- [Task item] Which lines below hold the word "перебоя"? Copy all of them.

[Opening The data section]

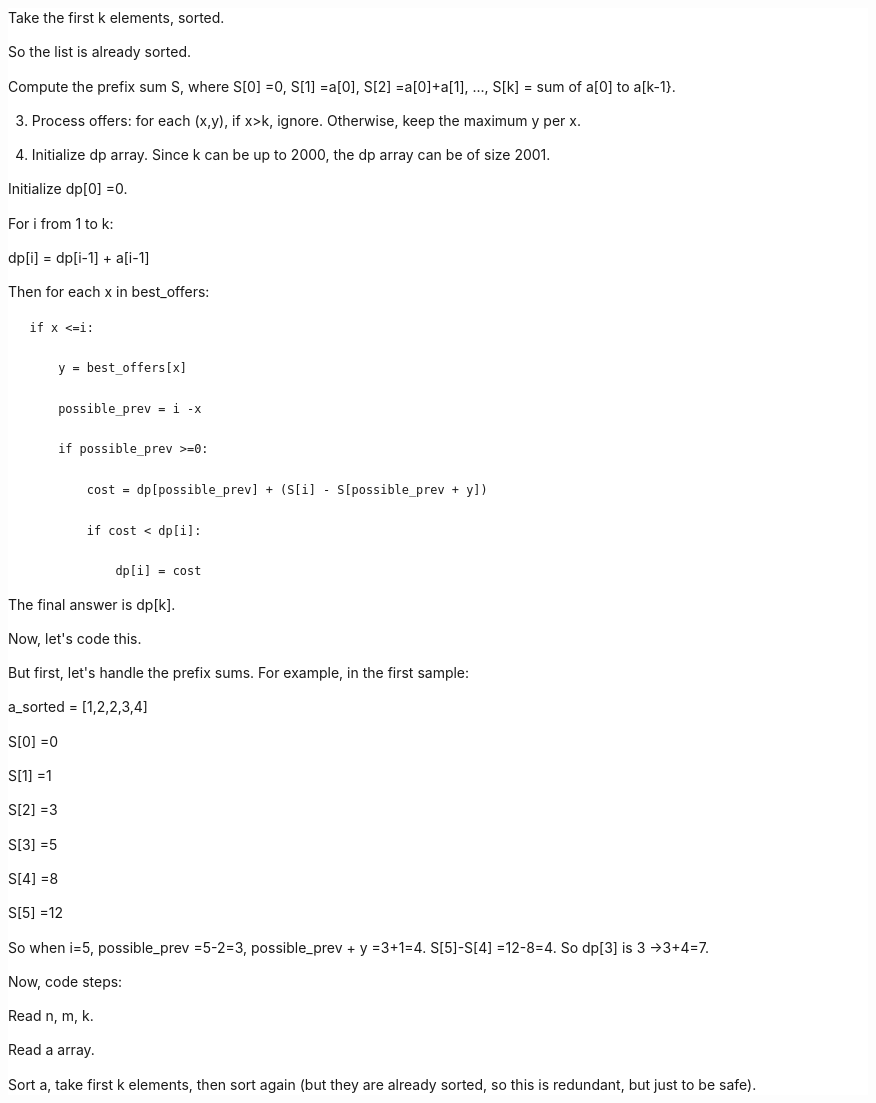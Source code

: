 Take the first k elements, sorted.

So the list is already sorted.

Compute the prefix sum S, where S[0] =0, S[1] =a[0], S[2] =a[0]+a[1], ..., S[k] = sum of a[0] to a[k-1}.

3. Process offers: for each (x,y), if x>k, ignore. Otherwise, keep the maximum y per x.

4. Initialize dp array. Since k can be up to 2000, the dp array can be of size 2001.

Initialize dp[0] =0.

For i from 1 to k:

   dp[i] = dp[i-1] + a[i-1]

   Then for each x in best_offers:

       if x <=i:

           y = best_offers[x]

           possible_prev = i -x

           if possible_prev >=0:

               cost = dp[possible_prev] + (S[i] - S[possible_prev + y])

               if cost < dp[i]:

                   dp[i] = cost

The final answer is dp[k].

Now, let's code this.

But first, let's handle the prefix sums. For example, in the first sample:

a_sorted = [1,2,2,3,4]

S[0] =0

S[1] =1

S[2] =3

S[3] =5

S[4] =8

S[5] =12

So when i=5, possible_prev =5-2=3, possible_prev + y =3+1=4. S[5]-S[4] =12-8=4. So dp[3] is 3 →3+4=7.

Now, code steps:

Read n, m, k.

Read a array.

Sort a, take first k elements, then sort again (but they are already sorted, so this is redundant, but just to be safe).
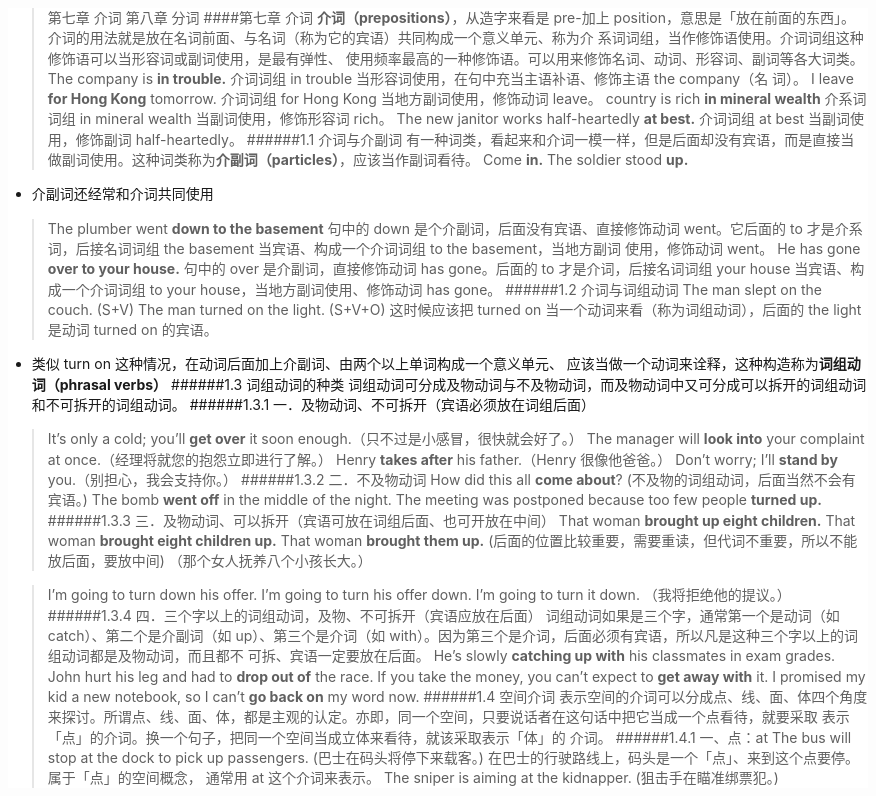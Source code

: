 >第七章 介词
第八章 分词
####第七章 介词
**介词（prepositions）**，从造字来看是 pre-加上 position，意思是「放在前面的东西」。介词的用法就是放在名词前面、与名词（称为它的宾语）共同构成一个意义单元、称为介 系词词组，当作修饰语使用。介词词组这种修饰语可以当形容词或副词使用，是最有弹性、 使用频率最高的一种修饰语。可以用来修饰名词、动词、形容词、副词等各大词类。
>The company is **in trouble.**
介词词组 in trouble 当形容词使用，在句中充当主语补语、修饰主语 the company（名 词）。
>I leave **for Hong Kong** tomorrow.
介词词组 for Hong Kong 当地方副词使用，修饰动词 leave。
> country is rich **in mineral wealth**
介系词词组 in mineral wealth 当副词使用，修饰形容词 rich。
> The new janitor works half-heartedly **at best.**
介词词组 at best 当副词使用，修饰副词 half-heartedly。
######1.1 介词与介副词
有一种词类，看起来和介词一模一样，但是后面却没有宾语，而是直接当做副词使用。这种词类称为**介副词（particles）**，应该当作副词看待。
> Come **in.**
> The soldier stood **up.**
- 介副词还经常和介词共同使用
> The plumber went **down to the basement**
句中的 down 是个介副词，后面没有宾语、直接修饰动词 went。它后面的 to 才是介系 词，后接名词词组 the basement 当宾语、构成一个介词词组 to the basement，当地方副词 使用，修饰动词 went。
> He has gone **over to your house.**
句中的 over 是介副词，直接修饰动词 has gone。后面的 to 才是介词，后接名词词组
your house 当宾语、构成一个介词词组 to your house，当地方副词使用、修饰动词 has gone。
######1.2 介词与词组动词
> The man slept on the couch. (S+V)
> The man turned on the light. (S+V+O)
这时候应该把 turned on 当一个动词来看（称为词组动词），后面的 the light 是动词 turned on 的宾语。
- 类似 turn on 这种情况，在动词后面加上介副词、由两个以上单词构成一个意义单元、 应该当做一个动词来诠释，这种构造称为**词组动词（phrasal verbs）**
######1.3 词组动词的种类
词组动词可分成及物动词与不及物动词，而及物动词中又可分成可以拆开的词组动词和不可拆开的词组动词。
######1.3.1 一．及物动词、不可拆开（宾语必须放在词组后面）
>It’s only a cold; you’ll **get over** it soon enough.（只不过是小感冒，很快就会好了。）
>The manager will **look into** your complaint at once.（经理将就您的抱怨立即进行了解。）
> Henry **takes after** his father.（Henry 很像他爸爸。）
> Don’t worry; I’ll **stand by** you.（别担心，我会支持你。）
######1.3.2 二．不及物动词
> How did this all **come about**? (不及物的词组动词，后面当然不会有宾语。)
> The bomb **went off** in the middle of the night.
> The meeting was postponed because too few people **turned up.**
######1.3.3 三．及物动词、可以拆开（宾语可放在词组后面、也可开放在中间）
> That woman **brought up eight children.** 
> That woman **brought eight children up.**
> That woman **brought them up.** (后面的位置比较重要，需要重读，但代词不重要，所以不能放后面，要放中间)
> （那个女人抚养八个小孩长大。）

> I’m going to turn down his offer. 
I’m going to turn his offer down. 
I’m going to turn it down.
（我将拒绝他的提议。）
######1.3.4 四．三个字以上的词组动词，及物、不可拆开（宾语应放在后面）
词组动词如果是三个字，通常第一个是动词（如 catch）、第二个是介副词（如 up）、第三个是介词（如 with）。因为第三个是介词，后面必须有宾语，所以凡是这种三个字以上的词组动词都是及物动词，而且都不 可拆、宾语一定要放在后面。
> He’s slowly **catching up with** his classmates in exam grades.
> John hurt his leg and had to **drop out of** the race.
> If you take the money, you can’t expect to **get away with** it.
> I promised my kid a new notebook, so I can’t **go back on** my word now.
######1.4 空间介词
表示空间的介词可以分成点、线、面、体四个角度来探讨。所谓点、线、面、体，都是主观的认定。亦即，同一个空间，只要说话者在这句话中把它当成一个点看待，就要采取 表示「点」的介词。换一个句子，把同一个空间当成立体来看待，就该采取表示「体」的 介词。
######1.4.1 一、点：at
> The bus will stop at the dock to pick up passengers. (巴士在码头将停下来载客。)
在巴士的行驶路线上，码头是一个「点」、来到这个点要停。属于「点」的空间概念， 通常用 at 这个介词来表示。
> The sniper is aiming at the kidnapper. (狙击手在瞄准绑票犯。) 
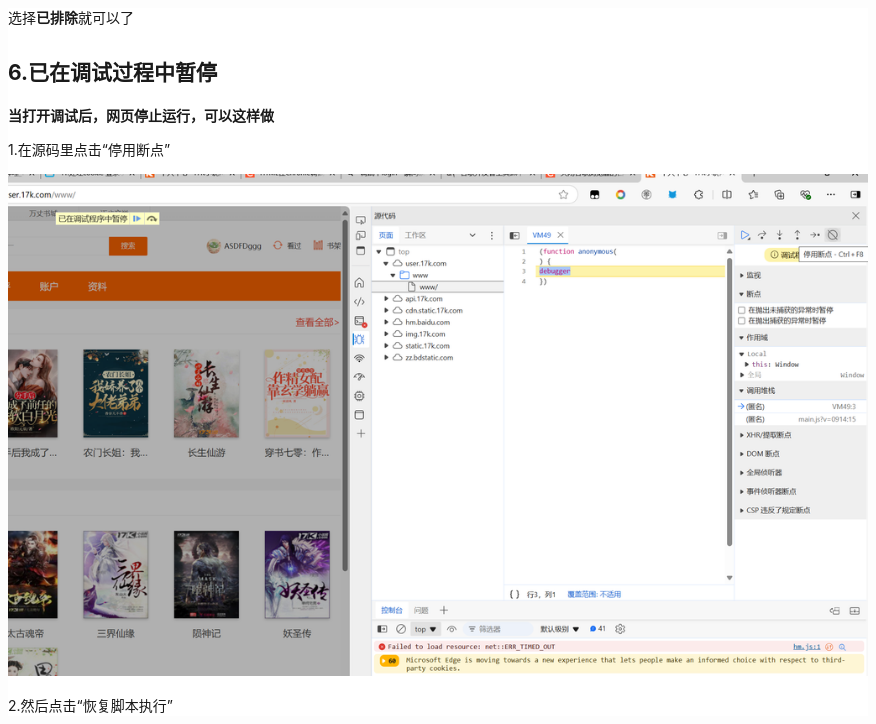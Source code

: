 选择**已排除**就可以了

## 6.已在调试过程中暂停

**当打开调试后，网页停止运行，可以这样做**

1.在源码里点击“停用断点”

![image-20241003135119231](images/image-20241003135119231.png)





2.然后点击“恢复脚本执行”
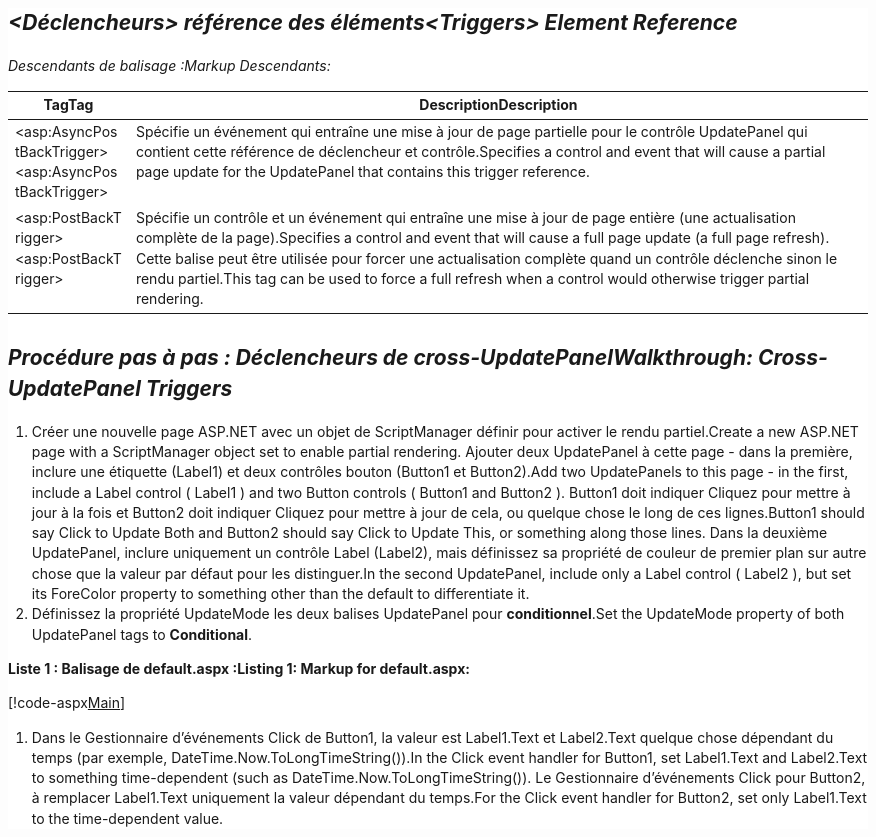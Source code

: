 ## <a name="lttriggersgt-element-reference"></a><span data-ttu-id="70f8f-138">*&lt;Déclencheurs&gt; référence des éléments*</span><span class="sxs-lookup"><span data-stu-id="70f8f-138">*&lt;Triggers&gt; Element Reference*</span></span>

<span data-ttu-id="70f8f-139">*Descendants de balisage :*</span><span class="sxs-lookup"><span data-stu-id="70f8f-139">*Markup Descendants:*</span></span>

| <span data-ttu-id="70f8f-140">**Tag**</span><span class="sxs-lookup"><span data-stu-id="70f8f-140">**Tag**</span></span> | <span data-ttu-id="70f8f-141">**Description**</span><span class="sxs-lookup"><span data-stu-id="70f8f-141">**Description**</span></span> |
| --- | --- |
| <span data-ttu-id="70f8f-142">&lt;asp:AsyncPostBackTrigger&gt;</span><span class="sxs-lookup"><span data-stu-id="70f8f-142">&lt;asp:AsyncPostBackTrigger&gt;</span></span> | <span data-ttu-id="70f8f-143">Spécifie un événement qui entraîne une mise à jour de page partielle pour le contrôle UpdatePanel qui contient cette référence de déclencheur et contrôle.</span><span class="sxs-lookup"><span data-stu-id="70f8f-143">Specifies a control and event that will cause a partial page update for the UpdatePanel that contains this trigger reference.</span></span> |
| <span data-ttu-id="70f8f-144">&lt;asp:PostBackTrigger&gt;</span><span class="sxs-lookup"><span data-stu-id="70f8f-144">&lt;asp:PostBackTrigger&gt;</span></span> | <span data-ttu-id="70f8f-145">Spécifie un contrôle et un événement qui entraîne une mise à jour de page entière (une actualisation complète de la page).</span><span class="sxs-lookup"><span data-stu-id="70f8f-145">Specifies a control and event that will cause a full page update (a full page refresh).</span></span> <span data-ttu-id="70f8f-146">Cette balise peut être utilisée pour forcer une actualisation complète quand un contrôle déclenche sinon le rendu partiel.</span><span class="sxs-lookup"><span data-stu-id="70f8f-146">This tag can be used to force a full refresh when a control would otherwise trigger partial rendering.</span></span> |

## <a name="walkthrough-cross-updatepanel-triggers"></a><span data-ttu-id="70f8f-147">*Procédure pas à pas : Déclencheurs de cross-UpdatePanel*</span><span class="sxs-lookup"><span data-stu-id="70f8f-147">*Walkthrough: Cross-UpdatePanel Triggers*</span></span>

1. <span data-ttu-id="70f8f-148">Créer une nouvelle page ASP.NET avec un objet de ScriptManager définir pour activer le rendu partiel.</span><span class="sxs-lookup"><span data-stu-id="70f8f-148">Create a new ASP.NET page with a ScriptManager object set to enable partial rendering.</span></span> <span data-ttu-id="70f8f-149">Ajouter deux UpdatePanel à cette page - dans la première, inclure une étiquette (Label1) et deux contrôles bouton (Button1 et Button2).</span><span class="sxs-lookup"><span data-stu-id="70f8f-149">Add two UpdatePanels to this page - in the first, include a Label control ( Label1 ) and two Button controls ( Button1 and Button2 ).</span></span> <span data-ttu-id="70f8f-150">Button1 doit indiquer Cliquez pour mettre à jour à la fois et Button2 doit indiquer Cliquez pour mettre à jour de cela, ou quelque chose le long de ces lignes.</span><span class="sxs-lookup"><span data-stu-id="70f8f-150">Button1 should say Click to Update Both and Button2 should say Click to Update This, or something along those lines.</span></span> <span data-ttu-id="70f8f-151">Dans la deuxième UpdatePanel, inclure uniquement un contrôle Label (Label2), mais définissez sa propriété de couleur de premier plan sur autre chose que la valeur par défaut pour les distinguer.</span><span class="sxs-lookup"><span data-stu-id="70f8f-151">In the second UpdatePanel, include only a Label control ( Label2 ), but set its ForeColor property to something other than the default to differentiate it.</span></span>
2. <span data-ttu-id="70f8f-152">Définissez la propriété UpdateMode les deux balises UpdatePanel pour **conditionnel**.</span><span class="sxs-lookup"><span data-stu-id="70f8f-152">Set the UpdateMode property of both UpdatePanel tags to **Conditional**.</span></span>

<span data-ttu-id="70f8f-153">**Liste 1 : Balisage de default.aspx :**</span><span class="sxs-lookup"><span data-stu-id="70f8f-153">**Listing 1: Markup for default.aspx:**</span></span> 

[!code-aspx[Main](understanding-asp-net-ajax-updatepanel-triggers/samples/sample1.aspx)]

1. <span data-ttu-id="70f8f-154">Dans le Gestionnaire d’événements Click de Button1, la valeur est Label1.Text et Label2.Text quelque chose dépendant du temps (par exemple, DateTime.Now.ToLongTimeString()).</span><span class="sxs-lookup"><span data-stu-id="70f8f-154">In the Click event handler for Button1, set Label1.Text and Label2.Text to something time-dependent (such as DateTime.Now.ToLongTimeString()).</span></span> <span data-ttu-id="70f8f-155">Le Gestionnaire d’événements Click pour Button2, à remplacer Label1.Text uniquement la valeur dépendant du temps.</span><span class="sxs-lookup"><span data-stu-id="70f8f-155">For the Click event handler for Button2, set only Label1.Text to the time-dependent value.</span></span>
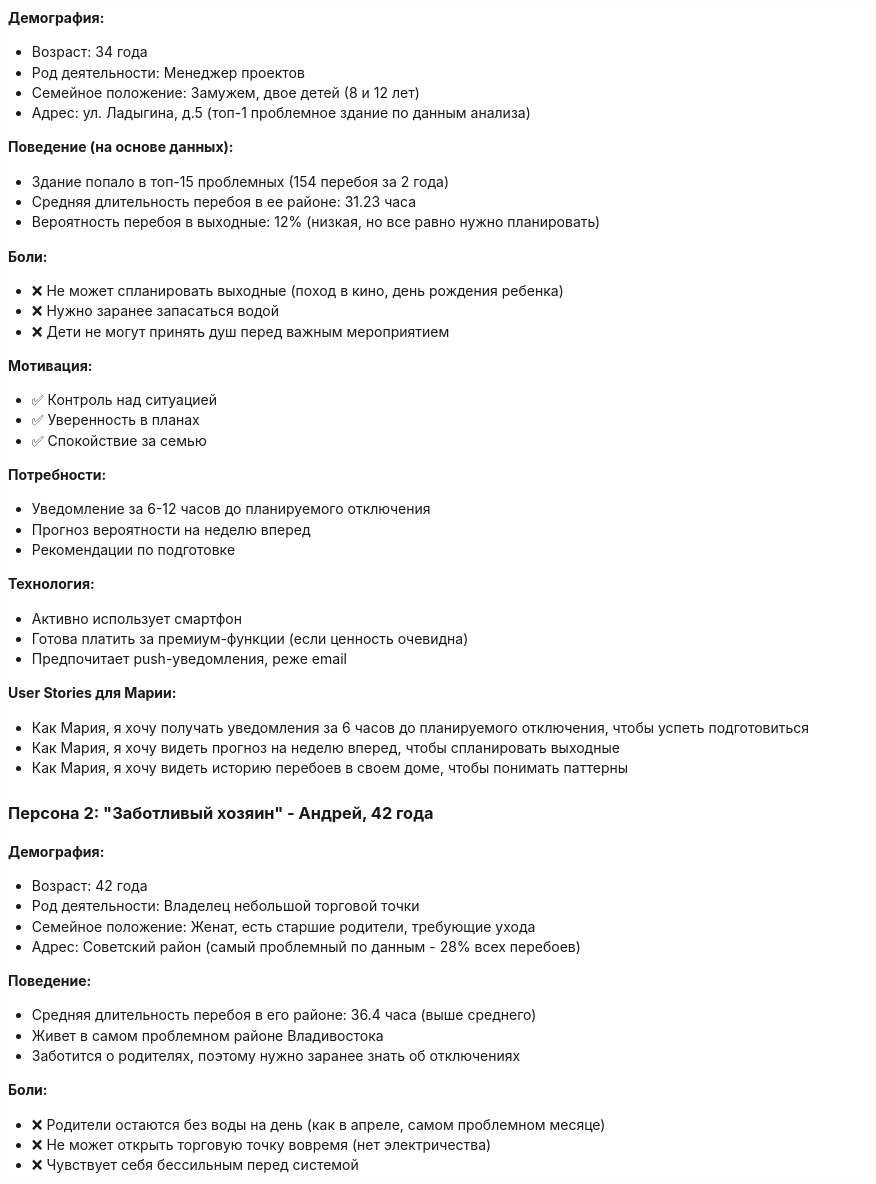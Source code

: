 **Демография:**
- Возраст: 34 года
- Род деятельности: Менеджер проектов
- Семейное положение: Замужем, двое детей (8 и 12 лет)
- Адрес: ул. Ладыгина, д.5 (топ-1 проблемное здание по данным анализа)

**Поведение (на основе данных):**
- Здание попало в топ-15 проблемных (154 перебоя за 2 года)
- Средняя длительность перебоя в ее районе: 31.23 часа
- Вероятность перебоя в выходные: 12% (низкая, но все равно нужно планировать)

**Боли:**
- ❌ Не может спланировать выходные (поход в кино, день рождения ребенка)
- ❌ Нужно заранее запасаться водой
- ❌ Дети не могут принять душ перед важным мероприятием

**Мотивация:**
- ✅ Контроль над ситуацией
- ✅ Уверенность в планах
- ✅ Спокойствие за семью

**Потребности:**
- Уведомление за 6-12 часов до планируемого отключения
- Прогноз вероятности на неделю вперед
- Рекомендации по подготовке

**Технология:**
- Активно использует смартфон
- Готова платить за премиум-функции (если ценность очевидна)
- Предпочитает push-уведомления, реже email

**User Stories для Марии:**
- Как Мария, я хочу получать уведомления за 6 часов до планируемого отключения, чтобы успеть подготовиться
- Как Мария, я хочу видеть прогноз на неделю вперед, чтобы спланировать выходные
- Как Мария, я хочу видеть историю перебоев в своем доме, чтобы понимать паттерны

### Персона 2: "Заботливый хозяин" - Андрей, 42 года

**Демография:**
- Возраст: 42 года
- Род деятельности: Владелец небольшой торговой точки
- Семейное положение: Женат, есть старшие родители, требующие ухода
- Адрес: Советский район (самый проблемный по данным - 28% всех перебоев)

**Поведение:**
- Средняя длительность перебоя в его районе: 36.4 часа (выше среднего)
- Живет в самом проблемном районе Владивостока
- Заботится о родителях, поэтому нужно заранее знать об отключениях

**Боли:**
- ❌ Родители остаются без воды на день (как в апреле, самом проблемном месяце)
- ❌ Не может открыть торговую точку вовремя (нет электричества)
- ❌ Чувствует себя бессильным перед системой
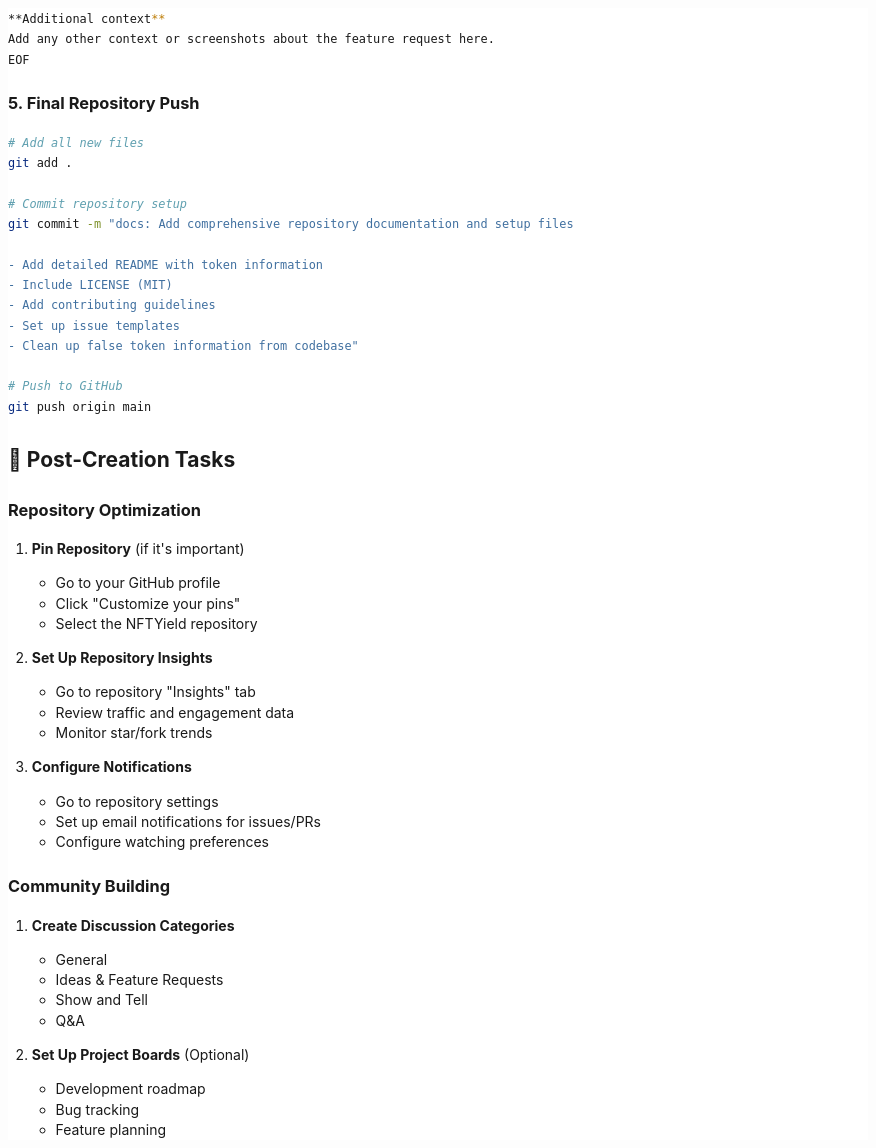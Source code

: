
 ```bash
**Additional context**
Add any other context or screenshots about the feature request here.
EOF
```

### 5. Final Repository Push

```bash
# Add all new files
git add .

# Commit repository setup
git commit -m "docs: Add comprehensive repository documentation and setup files

- Add detailed README with token information
- Include LICENSE (MIT)
- Add contributing guidelines
- Set up issue templates
- Clean up false token information from codebase"

# Push to GitHub
git push origin main
```

## 🌟 Post-Creation Tasks

### Repository Optimization

1. **Pin Repository** (if it's important)
   - Go to your GitHub profile
   - Click "Customize your pins"
   - Select the NFTYield repository

2. **Set Up Repository Insights**
   - Go to repository "Insights" tab
   - Review traffic and engagement data
   - Monitor star/fork trends

3. **Configure Notifications**
   - Go to repository settings
   - Set up email notifications for issues/PRs
   - Configure watching preferences

### Community Building

1. **Create Discussion Categories**
   - General
   - Ideas & Feature Requests
   - Show and Tell
   - Q&A

2. **Set Up Project Boards** (Optional)
   - Development roadmap
   - Bug tracking
   - Feature planning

[Closing The data section]

- [Output]
- Здание попало в топ-15 проблемных (154 перебоя за 2 года)
- Средняя длительность перебоя в ее районе: 31.23 часа
- Вероятность перебоя в выходные: 12% (низкая, но все равно нужно планировать)
- Средняя длительность перебоя в его районе: 36.4 часа (выше среднего)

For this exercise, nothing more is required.